We provide a colab notebook for running inference with CMT. You can upload a video and generate a background music using this notebook.

# 1. Preparation

Clone the repo

In [None]:
import os
from google.colab import files
import json

os.chdir('/content')
!git clone https://github.com/Redsu1951/video-bgm-generation
os.chdir('/content/video-bgm-generation')

In [None]:
# Environment Setup - These should be run first
import os
os.environ['XDG_RUNTIME_DIR'] = "/tmp/runtime"
os.environ["ALSA_CARD"] = "hw:0"
os.environ["SDL_AUDIODRIVER"] = "dummy"

# Install System Dependencies
!apt-get update && apt-get install -y libfluidsynth1 build-essential libasound2-dev libjack-dev fluidsynth libsndfile1 ffmpeg

# Install Python Dependencies
!pip install --upgrade pip
!pip install pytorch-fast-transformers==0.4.0
!pip install -r py3_requirements.txt
!pip install skvideo moviepy==1.0.3 muspy numpy==1.23.5

# Install Additional Packages if needed
!pip install ffmpeg

# Download Required Files from Google Cloud Storage
!gsutil -m cp gs://cmt/loss_8_params.pt /content/video-bgm-generation/exp/
!gsutil -m cp gs://magentadata/soundfonts/SGM-v2.01-Sal-Guit-Bass-V1.3.sf2 /content/video-bgm-generation/

# Navigate to the appropriate directory and install additional modules
os.chdir("/content/video-bgm-generation/src/video2npz/visbeat3/")
!python setup.py install

In [None]:
!pip install muspy

In [None]:
import os
import telebot
import traceback
import subprocess
import shutil

# Telegram Bot Token
BOT_TOKEN = '7904087543:AAHHnMGSu9jh0SP4tRrGWGhL5lTT5pbEs9U'

# Paths
PROJECT_ROOT = '/content/video-bgm-generation'
VIDEOS_DIR = os.path.join(PROJECT_ROOT, 'videos')
INFERENCE_DIR = os.path.join(PROJECT_ROOT, 'inference')
VIDEO2NPZ_DIR = os.path.join(PROJECT_ROOT, 'src/video2npz')

# Ensure required directories exist
os.makedirs(VIDEOS_DIR, exist_ok=True)
os.makedirs(INFERENCE_DIR, exist_ok=True)

# Initialize Telegram Bot
bot = telebot.TeleBot(BOT_TOKEN)

@bot.message_handler(commands=['start'])
def send_welcome(message):
    bot.reply_to(message, "👋 Hello!
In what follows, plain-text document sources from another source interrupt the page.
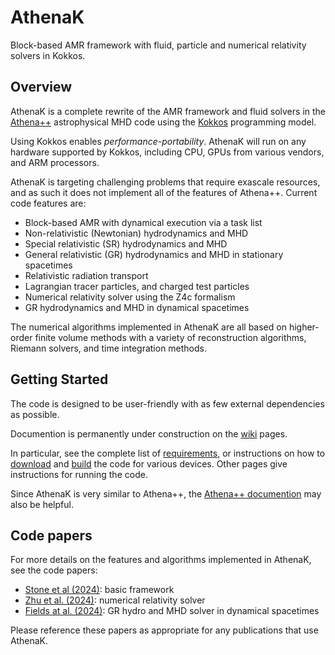 # AthenaK

Block-based AMR framework with fluid, particle and numerical relativity solvers in Kokkos.

## Overview

AthenaK is a complete rewrite of the AMR framework and fluid solvers in the [Athena++](https://github.com/PrincetonUniversity/athena) astrophysical MHD code using the [Kokkos](https://kokkos.org/) programming model.

Using Kokkos enables *performance-portability*.  AthenaK will run on any hardware supported by Kokkos, including CPU, GPUs from various vendors, and ARM processors.

AthenaK is targeting challenging problems that require exascale resources, and as such it does not implement all of the features of Athena++.  Current code features are:
- Block-based AMR with dynamical execution via a task list
- Non-relativistic (Newtonian) hydrodynamics and MHD
- Special relativistic (SR) hydrodynamics and MHD
- General relativistic (GR) hydrodynamics and MHD in stationary spacetimes
- Relativistic radiation transport
- Lagrangian tracer particles, and charged test particles
- Numerical relativity solver using the Z4c formalism
- GR hydrodynamics and MHD in dynamical spacetimes

The numerical algorithms implemented in AthenaK are all based on higher-order finite volume methods with a variety of reconstruction algorithms, Riemann solvers, and time integration methods.

## Getting Started

The code is designed to be user-friendly with as few external dependencies as possible.

Documention is permanently under construction on the [wiki](https://github.com/IAS-Astrophysics/athenak/wiki) pages.

In particular, see the complete list of [requirements](https://github.com/IAS-Astrophysics/athenak/wikis/Requirements), or
instructions on how to [download](https://github.com/IAS-Astrophysics/athenak/wikis/Download) and [build](https://github.com/IAS-Astrophysics/athenak/wikis/Build) the code for various devices.
Other pages give instructions for running the code.

Since AthenaK is very similar to Athena++, the [Athena++ documention](https://github.com/PrincetonUniversity/athena/wiki) may also be helpful.

## Code papers

For more details on the features and algorithms implemented in AthenaK, see the code papers:
- [Stone et al (2024)](https://ui.adsabs.harvard.edu/abs/2024arXiv240916053S/abstract): basic framework
- [Zhu et al. (2024)](https://ui.adsabs.harvard.edu/abs/2024arXiv240910383Z/abstract): numerical relativity solver
- [Fields at al. (2024)](https://ui.adsabs.harvard.edu/abs/2024arXiv240910384F/abstract): GR hydro and MHD solver in dynamical spacetimes

Please reference these papers as appropriate for any publications that use AthenaK.

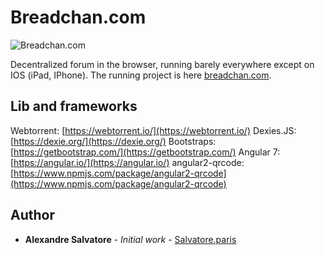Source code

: # Breadchan.com

![Breadchan.com](https://pbs.twimg.com/media/ERYNEUeX0AALsIq?format=png&name=small)

Decentralized forum in the browser, running barely everywhere except on IOS (iPad, IPhone).
The running project is here [breadchan.com](https://breadchan.com/).

## Lib and frameworks
Webtorrent: [https://webtorrent.io/](https://webtorrent.io/)
Dexies.JS: [https://dexie.org/](https://dexie.org/)
Bootstraps: [https://getbootstrap.com/](https://getbootstrap.com/)
Angular 7: [https://angular.io/](https://angular.io/)
angular2-qrcode: [https://www.npmjs.com/package/angular2-qrcode](https://www.npmjs.com/package/angular2-qrcode)

## Author

* **Alexandre Salvatore** - *Initial work* - [Salvatore.paris](https://http://salvatore.paris/)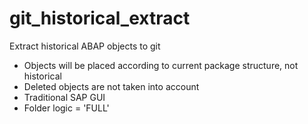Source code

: # git_historical_extract
Extract historical ABAP objects to git

* Objects will be placed according to current package structure, not historical
* Deleted objects are not taken into account
* Traditional SAP GUI
* Folder logic = 'FULL'
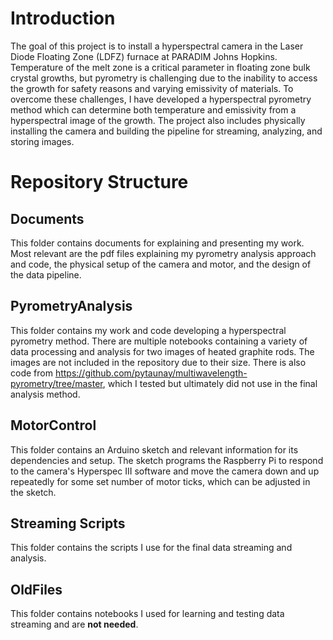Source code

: # Introduction
The goal of this project is to install a hyperspectral camera in the Laser Diode Floating Zone (LDFZ) furnace at PARADIM Johns Hopkins. Temperature of the melt zone is a critical parameter in floating zone bulk crystal growths, but pyrometry is challenging due to the inability to access the growth for safety reasons and varying emissivity of materials. To overcome these challenges, I have developed a hyperspectral pyrometry method which can determine both temperature and emissivity from a hyperspectral image of the growth. The project also includes physically installing the camera and building the pipeline for streaming, analyzing, and storing images. 

# Repository Structure
## Documents
This folder contains documents for explaining and presenting my work. Most relevant are the pdf files explaining my pyrometry analysis approach and code, the physical setup of the camera and motor, and the design of the data pipeline.

## PyrometryAnalysis
This folder contains my work and code developing a hyperspectral pyrometry method. There are multiple notebooks containing a variety of data processing and analysis for two images of heated graphite rods. The images are not included in the repository due to their size. There is also code from https://github.com/pytaunay/multiwavelength-pyrometry/tree/master, which I tested but ultimately did not use in the final analysis method.

## MotorControl
This folder contains an Arduino sketch and relevant information for its dependencies and setup. The sketch programs the Raspberry Pi to respond to the camera's Hyperspec III software and move the camera down and up repeatedly for some set number of motor ticks, which can be adjusted in the sketch.

## Streaming Scripts
This folder contains the scripts I use for the final data streaming and analysis.

## OldFiles

This folder contains notebooks I used for learning and testing data streaming and are **not needed**.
Send me a video, and I'll process it.")

@bot.message_handler(content_types=['video'])
def handle_video(message):
    try:
        # Step 1: Clear all necessary folders before processing a new video
        clear_videos_folder()
        clear_inference_folder()
        clear_processing_folders()
        print("✅ Cleared all necessary folders.")

        bot.reply_to(message, "📥 Received your video. Downloading now...")

        # Step 2: Download video from Telegram
        file_info = bot.get_file(message.video.file_id)
        downloaded_file = bot.download_file(file_info.file_path)

        # Step 3: Save original video
        original_video_path = os.path.join(VIDEOS_DIR, 'original_video.mp4')
        with open(original_video_path, 'wb') as new_file:
            new_file.write(downloaded_file)

        # Step 4: Re-encode video and convert to 360p
        reencoded_video_path = os.path.join(VIDEOS_DIR, 'test_raw.mp4')
        convert_video_to_360p(original_video_path, reencoded_video_path)

        converted_video_path = os.path.join(VIDEOS_DIR, 'test.mp4')
        convert_video_to_360p(reencoded_video_path, converted_video_path)

        bot.reply_to(message, "✅ Video processed successfully! Now generating music...")

        # Step 5: Generate MIDI file
        midi_file_path = generate_music_from_video(converted_video_path)

        bot.reply_to(message, "🎶 MIDI file has been generated! Sending it now...")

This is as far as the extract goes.